Choreographer Anna has a sleepwalking problem. She wakes to find herself in odd predicaments; dropping soap from a hotel balcony, say, or wrapping her hands around her boyfriend’s throat. New bedrooms are especially troublesome. So when she dumps her fiancé and scores an apartment downstairs from a seemingly friendly tech-geek named Patrick, things take a turn for the intense.

“I’ve spent some time in a sleep lab,” Anna confesses to Patrick after he comes down one morning to find her front window mysteriously shattered. But it turns out Patrick has been obsessed with Anna for a long time. He works in the lab and was on duty the night she was being observed.

“Who is Patrick?” is the ostensible mystery of this two-actor thriller, but plot contrivances often puncture the suspense they’re working to create. Patrick wants Anna, but after a few pages of getting-to-know-you dialogue they fall easily into each other’s arms. “One of you will die, and one of you will die inside,” incants their neighbor, the penny psychic. But Patrick’s obtuse intentions turn the moment of truth from a foreboding, unavoidable horror into an unfortunate accident perpetuated by an unhinged girl.

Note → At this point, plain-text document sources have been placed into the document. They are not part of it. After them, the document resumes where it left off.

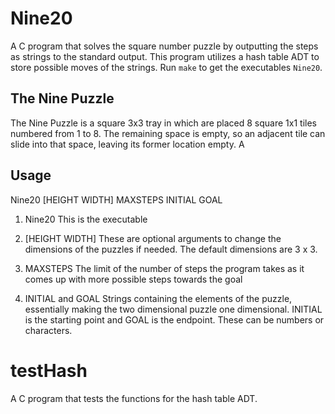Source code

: # Nine20
A C program that solves the square number puzzle by outputting the steps as strings to the standard output. This program utilizes a hash table ADT to store possible moves of the strings. Run `make` to get the executables `Nine20`.

## The Nine Puzzle
The Nine Puzzle is a square 3x3 tray in which are placed 8 square 1x1 tiles numbered from 1 to 8.  The remaining space is empty, so an adjacent tile can slide into that space, leaving its former location empty. A

## Usage
Nine20 [HEIGHT WIDTH] MAXSTEPS INITIAL GOAL

1. Nine20
This is the executable

2. [HEIGHT WIDTH]
These are optional arguments to change the dimensions of the puzzles if needed. The default dimensions are 3 x 3.

3. MAXSTEPS
The limit of the number of steps the program takes as it comes up with more possible steps towards the goal

4. INITIAL and GOAL
Strings containing the elements of the puzzle, essentially making the two dimensional puzzle one dimensional. INITIAL is the starting point and GOAL is the endpoint. These can be numbers or characters.

# testHash
A C program that tests the functions for the hash table ADT.
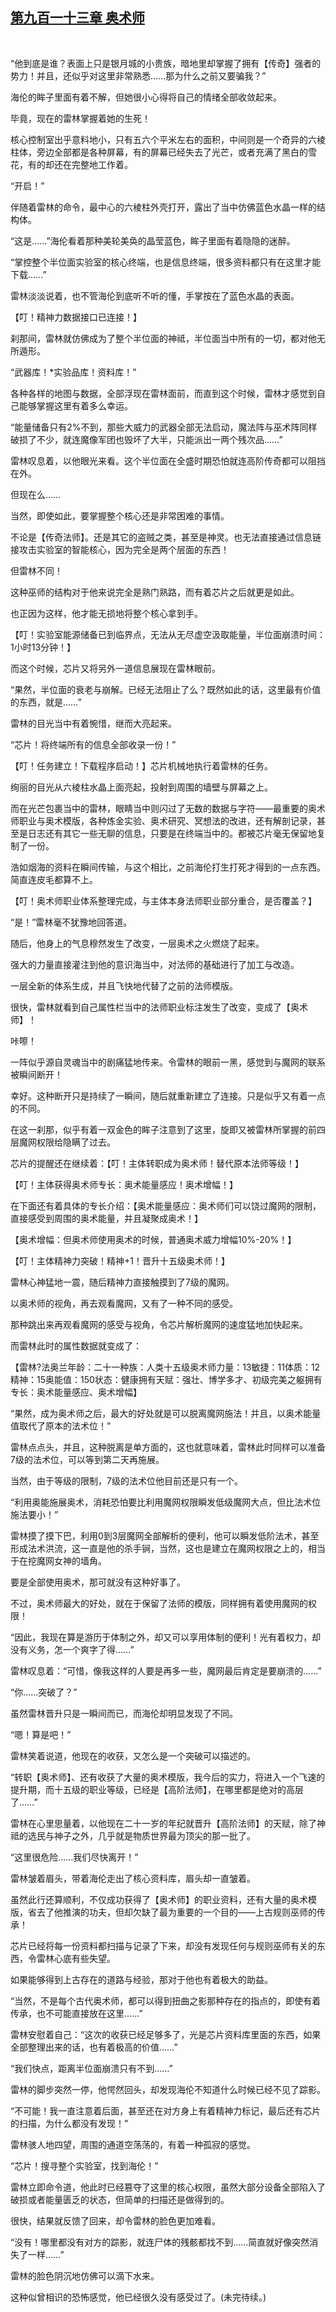 ## [第九百一十三章 奥术师](https://www.xxbiquge.com/11_11222/9028036.html)
﻿

  “他到底是谁？表面上只是银月城的小贵族，暗地里却掌握了拥有【传奇】强者的势力！并且，还似乎对这里非常熟悉……那为什么之前又要骗我？”

  海伦的眸子里面有着不解，但她很小心得将自己的情绪全部收敛起来。

  毕竟，现在的雷林掌握着她的生死！

  核心控制室出乎意料地小，只有五六个平米左右的面积，中间则是一个奇异的六棱柱体，旁边全部都是各种屏幕，有的屏幕已经失去了光芒，或者充满了黑白的雪花，有的却还在完整地工作着。

  “开启！”

  伴随着雷林的命令，最中心的六棱柱外壳打开，露出了当中仿佛蓝色水晶一样的结构体。

  “这是……”海伦看着那种美轮美奂的晶莹蓝色，眸子里面有着隐隐的迷醉。

  “掌控整个半位面实验室的核心终端，也是信息终端，很多资料都只有在这里才能下载……”

  雷林淡淡说着，也不管海伦到底听不听的懂，手掌按在了蓝色水晶的表面。

  【叮！精神力数据接口已连接！】

  刹那间，雷林就仿佛成为了整个半位面的神祗，半位面当中所有的一切，都对他无所遁形。

  “武器库！*实验品库！资料库！”

  各种各样的地图与数据，全部浮现在雷林面前，而直到这个时候，雷林才感觉到自己能够掌握这里有着多么幸运。

  “能量储备只有2%不到，那些大威力的武器全部无法启动，魔法阵与巫术阵同样破损了不少，就连魔像军团也毁坏了大半，只能派出一两个残次品……”

  雷林叹息着，以他眼光来看。这个半位面在全盛时期恐怕就连高阶传奇都可以阻挡在外。

  但现在么……

  当然，即使如此，要掌握整个核心还是非常困难的事情。

  不论是【传奇法师】。还是其它的盗贼之类，甚至是神灵。也无法直接通过信息链接攻击实验室的智能核心，因为完全是两个层面的东西！

  但雷林不同！

  这种巫师的结构对于他来说完全是熟门熟路，而有着芯片之后就更是如此。

  也正因为这样，他才能无损地将整个核心拿到手。

  【叮！实验室能源储备已到临界点，无法从无尽虚空汲取能量，半位面崩溃时间：1小时13分钟！】

  而这个时候，芯片又将另外一道信息展现在雷林眼前。

  “果然，半位面的衰老与崩解。已经无法阻止了么？既然如此的话，这里最有价值的东西，就是……”

  雷林的目光当中有着惋惜，继而大亮起来。

  “芯片！将终端所有的信息全部收录一份！”

  【叮！任务建立！下载程序启动！】芯片机械地执行着雷林的任务。

  绚丽的目光从六棱柱水晶上面亮起，投射到周围的墙壁与屏幕之上。

  而在光芒包裹当中的雷林，眼睛当中则闪过了无数的数据与字符——最重要的奥术师职业与奥术模版，各种炼金实验、奥术研究、冥想法的改进，还有解剖记录，甚至是日志还有其它一些无聊的信息，只要是在终端当中的。都被芯片毫无保留地复制了一份。

  浩如烟海的资料在瞬间传输，与这个相比，之前海伦打生打死才得到的一点东西。简直连皮毛都算不上。

  【叮！奥术师职业体系整理完成，与主体本身法师职业部分重合，是否覆盖？】

  “是！”雷林毫不犹豫地回答道。

  随后，他身上的气息穆然发生了改变，一层奥术之火燃烧了起来。

  强大的力量直接灌注到他的意识海当中，对法师的基础进行了加工与改造。

  一层全新的体系生成，并且飞快地代替了之前的法师模版。

  很快，雷林就看到自己属性栏当中的法师职业标注发生了改变，变成了【奥术师】！

  咔嚓！

  一阵似乎源自灵魂当中的剧痛猛地传来。令雷林的眼前一黑，感觉到与魔网的联系被瞬间断开！

  幸好。这种断开只是持续了一瞬间，随后就重新建立了连接。只是似乎又有着一点的不同。

  在这一刹那，似乎有着一双金色的眸子注意到了这里，旋即又被雷林所掌握的前四层魔网权限给隐瞒了过去。

  芯片的提醒还在继续着：【叮！主体转职成为奥术师！替代原本法师等级！】

  【叮！主体获得奥术师专长：奥术能量感应！奥术增幅！】

  在下面还有着具体的专长介绍：【奥术能量感应：奥术师们可以饶过魔网的限制，直接感受到周围的奥术能量，并且凝聚成奥术！】

  【奥术增幅：但奥术师使用奥术的时候，普通奥术威力增幅10%-20%！】

  【叮！主体精神力突破！精神+1！晋升十五级奥术师！】

  雷林心神猛地一震，随后精神力直接触摸到了7级的魔网。

  以奥术师的视角，再去观看魔网，又有了一种不同的感受。

  那种跳出来再观看魔网的感受与视角，令芯片解析魔网的速度猛地加快起来。

  而雷林此时的属性数据就变成了：

  【雷林?法奥兰年龄：二十一种族：人类十五级奥术师力量：13敏捷：11体质：12精神：15奥能值：150状态：健康拥有天赋：强壮、博学多才、初级完美之躯拥有专长：奥术能量感应、奥术增幅】

  “果然，成为奥术师之后，最大的好处就是可以脱离魔网施法！并且，以奥术能量值取代了原本的法术位！”

  雷林点点头，并且，这种脱离是单方面的，这也就意味着，雷林此时同样可以准备7级的法术位，可以等到第二天再施展。

  当然，由于等级的限制，7级的法术位他目前还是只有一个。

  “利用奥能施展奥术，消耗恐怕要比利用魔网权限瞬发低级魔网大点，但比法术位施法要小！”

  雷林摸了摸下巴，利用0到3层魔网全部解析的便利，他可以瞬发低阶法术，甚至形成法术洪流，这一直是他的杀手锏，当然，这也是建立在魔网权限之上的，相当于在挖魔网女神的墙角。

  要是全部使用奥术，那可就没有这种好事了。

  不过，奥术师最大的好处，就在于保留了法师的模版，同样拥有着使用魔网的权限！

  “因此，我现在算是游历于体制之外，却又可以享用体制的便利！光有着权力，却没有义务，怎一个爽字了得……”

  雷林叹息着：“可惜，像我这样的人要是再多一些，魔网最后肯定是要崩溃的……”

  “你……突破了？”

  虽然雷林晋升只是一瞬间而已，而海伦却明显发现了不同。

  “嗯！算是吧！”

  雷林笑着说道，他现在的收获，又怎么是一个突破可以描述的。

  “转职【奥术师】、还有收获了大量的奥术模版，我今后的实力，将进入一个飞速的提升期，而十五级的职业等级，已经是【高阶法师】，在哪里都是绝对的高层了……”

  雷林在心里思量着，以他现在二十一岁的年纪就晋升【高阶法师】的天赋，除了神祗的选民与神子之外，几乎就是物质世界最为顶尖的那一批了。

  “这里很危险……我们尽快离开！”

  雷林皱着眉头，带着海伦走出了核心资料库，眉头却一直皱着。

  虽然此行还算顺利，不仅成功获得了【奥术师】的职业资料，还有大量的奥术模版，省去了他推演的功夫，但却欠缺了最为重要的一个目的——上古规则巫师的传承！

  芯片已经将每一份资料都扫描与记录了下来，却没有发现任何与规则巫师有关的东西，令雷林心底有些失望。

  如果能够得到上古存在的道路与经验，那对于他也有着极大的助益。

  “当然，不是每个古代奥术师，都可以得到扭曲之影那种存在的指点的，即使有着传承，也不可能直接放在这里……”

  雷林安慰着自己：“这次的收获已经足够多了，光是芯片资料库里面的东西，如果全部整理出来的话，也有着极高的价值……”

  “我们快点，距离半位面崩溃只有不到……”

  雷林的脚步突然一停，他愕然回头，却发现海伦不知道什么时候已经不见了踪影。

  “不可能！我一直注意着后面，甚至还在对方身上有着精神力标记，最后还有芯片的扫描，为什么都没有发现！”

  雷林骇人地四望，周围的通道空荡荡的，有着一种孤寂的感觉。

  “芯片！搜寻整个实验室，找到海伦！”

  雷林立即命令道，他此时已经篡夺了这里的核心权限，虽然大部分设备全部陷入了破损或者能量匮乏的状态，但简单的扫描还是做得到的。

  很快，结果就反馈了回来，却令雷林的脸色更加难看。

  “没有！哪里都没有对方的踪影，就连尸体的残骸都找不到……简直就好像突然消失了一样……”

  雷林的脸色阴沉地仿佛可以滴下水来。

  这种似曾相识的恐怖感觉，他已经很久没有感受过了。(未完待续。)
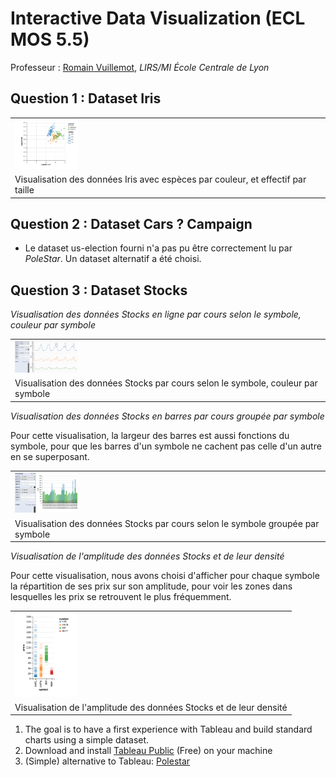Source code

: # Interactive Data Visualization (ECL MOS 5.5)

Professeur : [Romain Vuillemot](http://www.ec-lyon.fr/contacts/romain-vuillemot), *LIRS/MI École Centrale de Lyon*

## Question 1 : Dataset Iris

<table border="0">
  <tr>
    <td>
      <img src="img/irisViz.png" style="width: 100px;">
    </td>
  </tr>
  <tr>
    <td>
      Visualisation des données Iris avec espèces par couleur, et effectif par taille
    </td>
  </tr>
</table>

## Question 2 : Dataset Cars ? Campaign

* Le dataset us-election fourni n'a pas pu être correctement lu par *PoleStar*. Un dataset alternatif a été choisi.

## Question 3 : Dataset Stocks

*Visualisation des données Stocks en ligne par cours selon le symbole, couleur par symbole* 

<table border="0">
  <tr>
    <td>
      <img src="img/multLineStocks.png" style="width: 100px;">
    </td>
  </tr>
  <tr>
    <td>
      Visualisation des données Stocks par cours selon le symbole, couleur par symbole
    </td>
  </tr>
</table>

*Visualisation des données Stocks en barres par cours groupée par symbole*

Pour cette visualisation, la largeur des barres est aussi fonctions du symbole, pour que les barres d'un symbole ne cachent pas celle d'un autre en se superposant.

<table border="0">
  <tr>
    <td>
      <img src="img/SizeColorStocks.png" style="width: 100px;">
    </td>
  </tr>
  <tr>
    <td>
      Visualisation des données Stocks par cours selon le symbole groupée par symbole
    </td>
  </tr>
</table>

*Visualisation de l'amplitude des données Stocks et de leur densité*

Pour cette visualisation, nous avons choisi d'afficher pour chaque symbole la répartition de ses prix sur son amplitude, pour voir les zones dans lesquelles les prix se retrouvent le plus fréquemment.

<table border="0">
  <tr>
    <td>
      <img src="img/AmplStocks.png" style="width: 100px;">
    </td>
  </tr>
  <tr>
    <td>
      Visualisation de l'amplitude des données Stocks et de leur densité
    </td>
  </tr>
</table>

1. The goal is to have a first experience with Tableau and build standard charts using a simple dataset.
2. Download and install [Tableau Public](https://public.tableau.com/) (Free) on your machine
3. (Simple) alternative to Tableau: [Polestar](http://vega.github.io/polestar/)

Director Ron Jenkins uses simple staging to ground the action. The gothic opening image resonates: a woman in white sleeping on a curtain wreathed bed. The only other set piece is a staircase rolled around in dream-like circles transforming one scene to another. Medina Hahn is seriously sincere as Anna and Daniel Arnold plays his roles with confident relish.

Often mentioned is the new dance Anna is working on at her studio. She wants it to reflect her nightmares, broken and confusing and wrong; we ultimately come to realize that Anna’s life is her performance piece. But the performance piece we’re watching shares this trait with real life—things don’t always add up in the most powerful way. As the title reminds us, it is just “any night”, after all.